• _PROBLEM TO WORK ON_
From the entries below, return only the lines starting at the one that contains "High 19:27 |" and ending at the one that contains "High 18:26 |", exactly as they stand.

• _TASK MATERIAL_
Start of Block

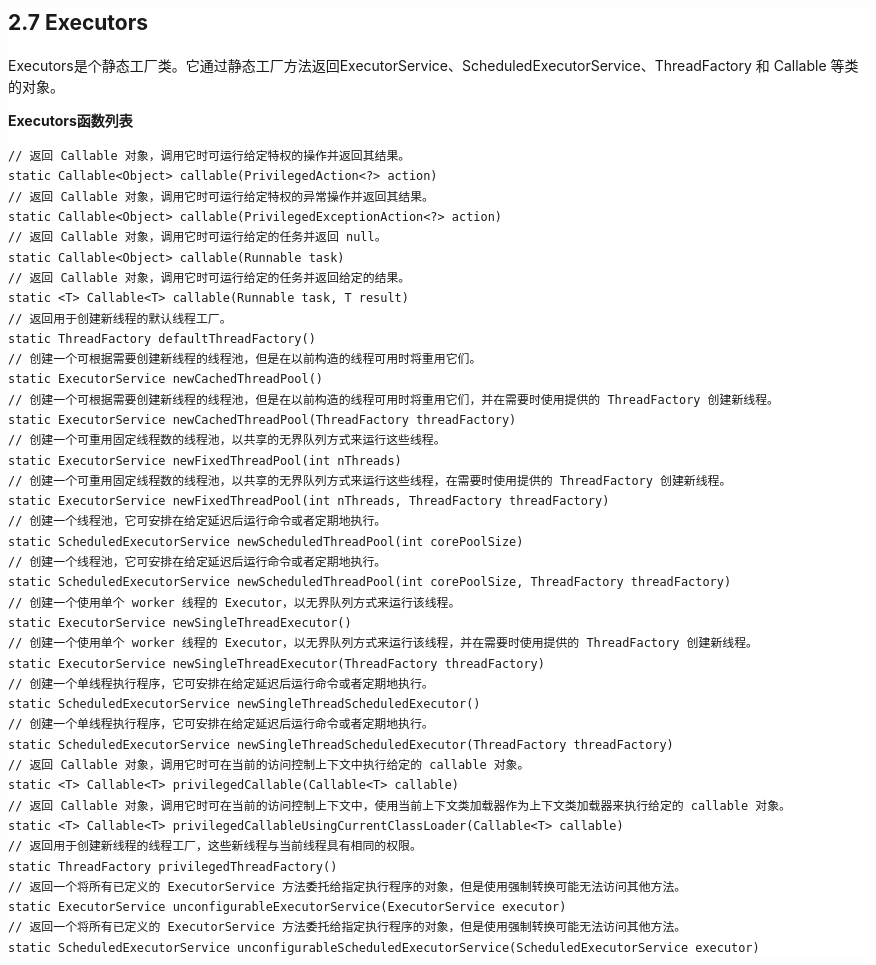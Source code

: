  

## 2.7 Executors

Executors是个静态工厂类。它通过静态工厂方法返回ExecutorService、ScheduledExecutorService、ThreadFactory 和 Callable 等类的对象。

**Executors函数列表**

    // 返回 Callable 对象，调用它时可运行给定特权的操作并返回其结果。
    static Callable<Object> callable(PrivilegedAction<?> action)
    // 返回 Callable 对象，调用它时可运行给定特权的异常操作并返回其结果。
    static Callable<Object> callable(PrivilegedExceptionAction<?> action)
    // 返回 Callable 对象，调用它时可运行给定的任务并返回 null。
    static Callable<Object> callable(Runnable task)
    // 返回 Callable 对象，调用它时可运行给定的任务并返回给定的结果。
    static <T> Callable<T> callable(Runnable task, T result)
    // 返回用于创建新线程的默认线程工厂。
    static ThreadFactory defaultThreadFactory()
    // 创建一个可根据需要创建新线程的线程池，但是在以前构造的线程可用时将重用它们。
    static ExecutorService newCachedThreadPool()
    // 创建一个可根据需要创建新线程的线程池，但是在以前构造的线程可用时将重用它们，并在需要时使用提供的 ThreadFactory 创建新线程。
    static ExecutorService newCachedThreadPool(ThreadFactory threadFactory)
    // 创建一个可重用固定线程数的线程池，以共享的无界队列方式来运行这些线程。
    static ExecutorService newFixedThreadPool(int nThreads)
    // 创建一个可重用固定线程数的线程池，以共享的无界队列方式来运行这些线程，在需要时使用提供的 ThreadFactory 创建新线程。
    static ExecutorService newFixedThreadPool(int nThreads, ThreadFactory threadFactory)
    // 创建一个线程池，它可安排在给定延迟后运行命令或者定期地执行。
    static ScheduledExecutorService newScheduledThreadPool(int corePoolSize)
    // 创建一个线程池，它可安排在给定延迟后运行命令或者定期地执行。
    static ScheduledExecutorService newScheduledThreadPool(int corePoolSize, ThreadFactory threadFactory)
    // 创建一个使用单个 worker 线程的 Executor，以无界队列方式来运行该线程。
    static ExecutorService newSingleThreadExecutor()
    // 创建一个使用单个 worker 线程的 Executor，以无界队列方式来运行该线程，并在需要时使用提供的 ThreadFactory 创建新线程。
    static ExecutorService newSingleThreadExecutor(ThreadFactory threadFactory)
    // 创建一个单线程执行程序，它可安排在给定延迟后运行命令或者定期地执行。
    static ScheduledExecutorService newSingleThreadScheduledExecutor()
    // 创建一个单线程执行程序，它可安排在给定延迟后运行命令或者定期地执行。
    static ScheduledExecutorService newSingleThreadScheduledExecutor(ThreadFactory threadFactory)
    // 返回 Callable 对象，调用它时可在当前的访问控制上下文中执行给定的 callable 对象。
    static <T> Callable<T> privilegedCallable(Callable<T> callable)
    // 返回 Callable 对象，调用它时可在当前的访问控制上下文中，使用当前上下文类加载器作为上下文类加载器来执行给定的 callable 对象。
    static <T> Callable<T> privilegedCallableUsingCurrentClassLoader(Callable<T> callable)
    // 返回用于创建新线程的线程工厂，这些新线程与当前线程具有相同的权限。
    static ThreadFactory privilegedThreadFactory()
    // 返回一个将所有已定义的 ExecutorService 方法委托给指定执行程序的对象，但是使用强制转换可能无法访问其他方法。
    static ExecutorService unconfigurableExecutorService(ExecutorService executor)
    // 返回一个将所有已定义的 ExecutorService 方法委托给指定执行程序的对象，但是使用强制转换可能无法访问其他方法。
    static ScheduledExecutorService unconfigurableScheduledExecutorService(ScheduledExecutorService executor)

 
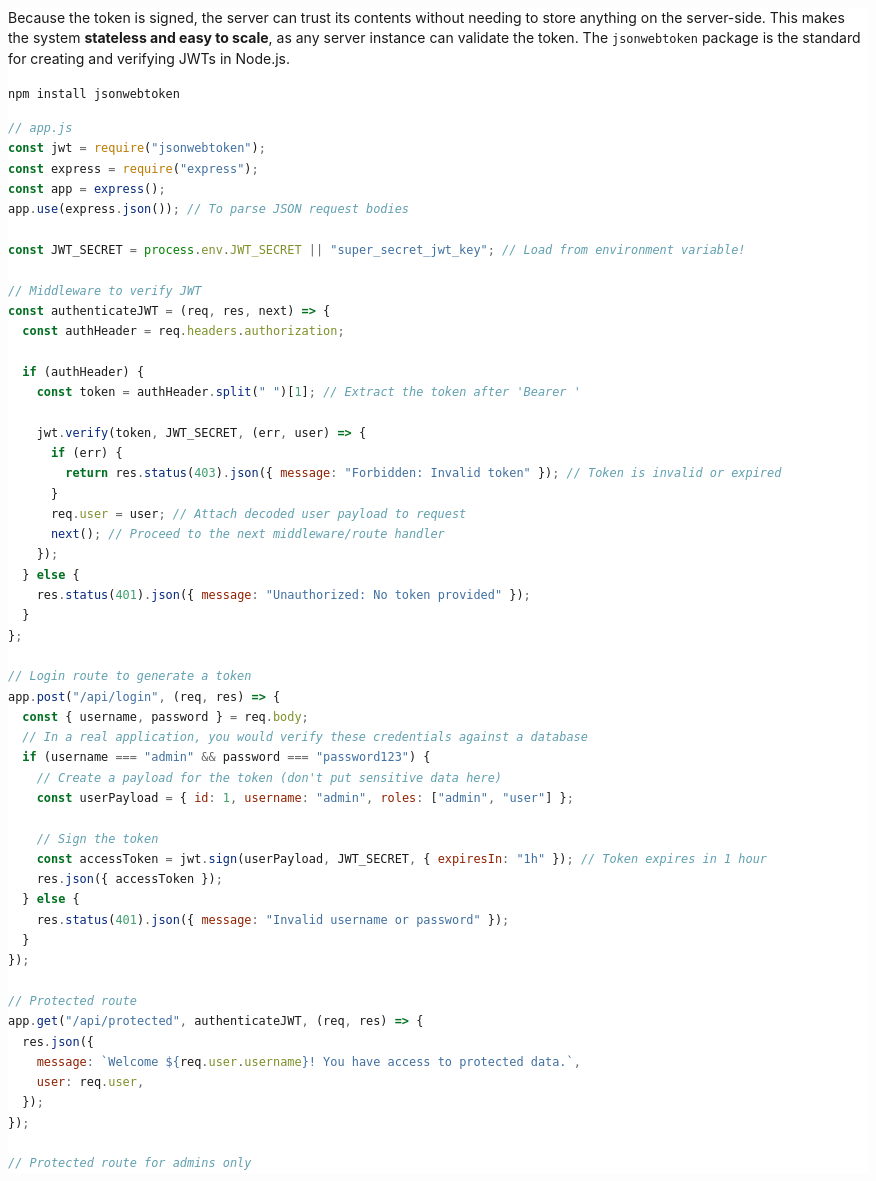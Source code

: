 Because the token is signed, the server can trust its contents without needing to store anything on the server-side. This makes the system **stateless and easy to scale**, as any server instance can validate the token. The `jsonwebtoken` package is the standard for creating and verifying JWTs in Node.js.

```bash
npm install jsonwebtoken
```

```javascript
// app.js
const jwt = require("jsonwebtoken");
const express = require("express");
const app = express();
app.use(express.json()); // To parse JSON request bodies

const JWT_SECRET = process.env.JWT_SECRET || "super_secret_jwt_key"; // Load from environment variable!

// Middleware to verify JWT
const authenticateJWT = (req, res, next) => {
  const authHeader = req.headers.authorization;

  if (authHeader) {
    const token = authHeader.split(" ")[1]; // Extract the token after 'Bearer '

    jwt.verify(token, JWT_SECRET, (err, user) => {
      if (err) {
        return res.status(403).json({ message: "Forbidden: Invalid token" }); // Token is invalid or expired
      }
      req.user = user; // Attach decoded user payload to request
      next(); // Proceed to the next middleware/route handler
    });
  } else {
    res.status(401).json({ message: "Unauthorized: No token provided" });
  }
};

// Login route to generate a token
app.post("/api/login", (req, res) => {
  const { username, password } = req.body;
  // In a real application, you would verify these credentials against a database
  if (username === "admin" && password === "password123") {
    // Create a payload for the token (don't put sensitive data here)
    const userPayload = { id: 1, username: "admin", roles: ["admin", "user"] };

    // Sign the token
    const accessToken = jwt.sign(userPayload, JWT_SECRET, { expiresIn: "1h" }); // Token expires in 1 hour
    res.json({ accessToken });
  } else {
    res.status(401).json({ message: "Invalid username or password" });
  }
});

// Protected route
app.get("/api/protected", authenticateJWT, (req, res) => {
  res.json({
    message: `Welcome ${req.user.username}! You have access to protected data.`,
    user: req.user,
  });
});

// Protected route for admins only
```
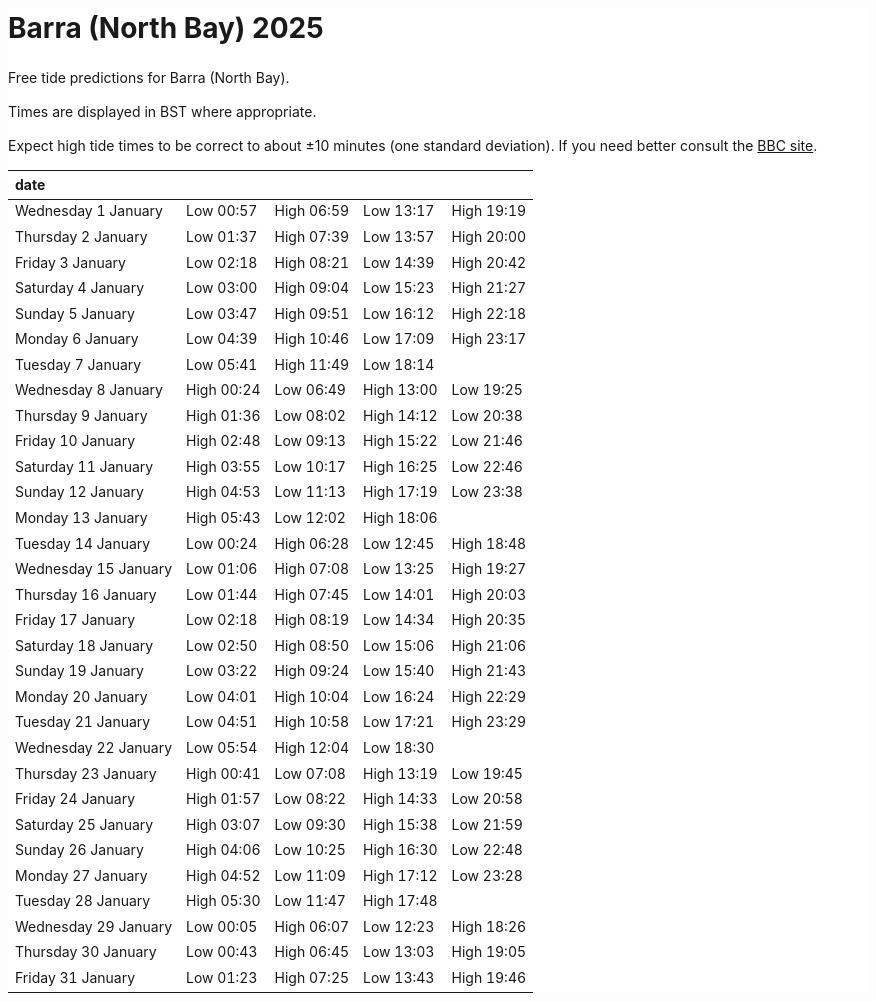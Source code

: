 # Barra (North Bay) 2025
Free tide predictions for Barra (North Bay).

Times are displayed in BST where appropriate.

Expect high tide times to be correct to about ±10 minutes (one standard deviation).
If you need better consult the [BBC site](https://www.bbc.co.uk/weather/coast-and-sea/tide-tables).

| date |   |   |   |   |
|:-----|---|---|---|---|
| Wednesday 1 January | Low 00:57 | High 06:59 | Low 13:17 | High 19:19 | 
| Thursday 2 January | Low 01:37 | High 07:39 | Low 13:57 | High 20:00 | 
| Friday 3 January | Low 02:18 | High 08:21 | Low 14:39 | High 20:42 | 
| Saturday 4 January | Low 03:00 | High 09:04 | Low 15:23 | High 21:27 | 
| Sunday 5 January | Low 03:47 | High 09:51 | Low 16:12 | High 22:18 | 
| Monday 6 January | Low 04:39 | High 10:46 | Low 17:09 | High 23:17 | 
| Tuesday 7 January | Low 05:41 | High 11:49 | Low 18:14 |  | 
| Wednesday 8 January | High 00:24 | Low 06:49 | High 13:00 | Low 19:25 | 
| Thursday 9 January | High 01:36 | Low 08:02 | High 14:12 | Low 20:38 | 
| Friday 10 January | High 02:48 | Low 09:13 | High 15:22 | Low 21:46 | 
| Saturday 11 January | High 03:55 | Low 10:17 | High 16:25 | Low 22:46 | 
| Sunday 12 January | High 04:53 | Low 11:13 | High 17:19 | Low 23:38 | 
| Monday 13 January | High 05:43 | Low 12:02 | High 18:06 |  | 
| Tuesday 14 January | Low 00:24 | High 06:28 | Low 12:45 | High 18:48 | 
| Wednesday 15 January | Low 01:06 | High 07:08 | Low 13:25 | High 19:27 | 
| Thursday 16 January | Low 01:44 | High 07:45 | Low 14:01 | High 20:03 | 
| Friday 17 January | Low 02:18 | High 08:19 | Low 14:34 | High 20:35 | 
| Saturday 18 January | Low 02:50 | High 08:50 | Low 15:06 | High 21:06 | 
| Sunday 19 January | Low 03:22 | High 09:24 | Low 15:40 | High 21:43 | 
| Monday 20 January | Low 04:01 | High 10:04 | Low 16:24 | High 22:29 | 
| Tuesday 21 January | Low 04:51 | High 10:58 | Low 17:21 | High 23:29 | 
| Wednesday 22 January | Low 05:54 | High 12:04 | Low 18:30 |  | 
| Thursday 23 January | High 00:41 | Low 07:08 | High 13:19 | Low 19:45 | 
| Friday 24 January | High 01:57 | Low 08:22 | High 14:33 | Low 20:58 | 
| Saturday 25 January | High 03:07 | Low 09:30 | High 15:38 | Low 21:59 | 
| Sunday 26 January | High 04:06 | Low 10:25 | High 16:30 | Low 22:48 | 
| Monday 27 January | High 04:52 | Low 11:09 | High 17:12 | Low 23:28 | 
| Tuesday 28 January | High 05:30 | Low 11:47 | High 17:48 |  | 
| Wednesday 29 January | Low 00:05 | High 06:07 | Low 12:23 | High 18:26 | 
| Thursday 30 January | Low 00:43 | High 06:45 | Low 13:03 | High 19:05 | 
| Friday 31 January | Low 01:23 | High 07:25 | Low 13:43 | High 19:46 |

End of Block

• _ANSWER SPACE_
| Wednesday 15 January | Low 01:06 | High 07:08 | Low 13:25 | High 19:27 | 
| Thursday 16 January | Low 01:44 | High 07:45 | Low 14:01 | High 20:03 | 
| Friday 17 January | Low 02:18 | High 08:19 | Low 14:34 | High 20:35 | 
| Saturday 18 January | Low 02:50 | High 08:50 | Low 15:06 | High 21:06 | 
| Sunday 19 January | Low 03:22 | High 09:24 | Low 15:40 | High 21:43 | 
| Monday 20 January | Low 04:01 | High 10:04 | Low 16:24 | High 22:29 | 
| Tuesday 21 January | Low 04:51 | High 10:58 | Low 17:21 | High 23:29 | 
| Wednesday 22 January | Low 05:54 | High 12:04 | Low 18:30 |  | 
| Thursday 23 January | High 00:41 | Low 07:08 | High 13:19 | Low 19:45 | 
| Friday 24 January | High 01:57 | Low 08:22 | High 14:33 | Low 20:58 | 
| Saturday 25 January | High 03:07 | Low 09:30 | High 15:38 | Low 21:59 | 
| Sunday 26 January | High 04:06 | Low 10:25 | High 16:30 | Low 22:48 | 
| Monday 27 January | High 04:52 | Low 11:09 | High 17:12 | Low 23:28 | 
| Tuesday 28 January | High 05:30 | Low 11:47 | High 17:48 |  | 
| Wednesday 29 January | Low 00:05 | High 06:07 | Low 12:23 | High 18:26 | 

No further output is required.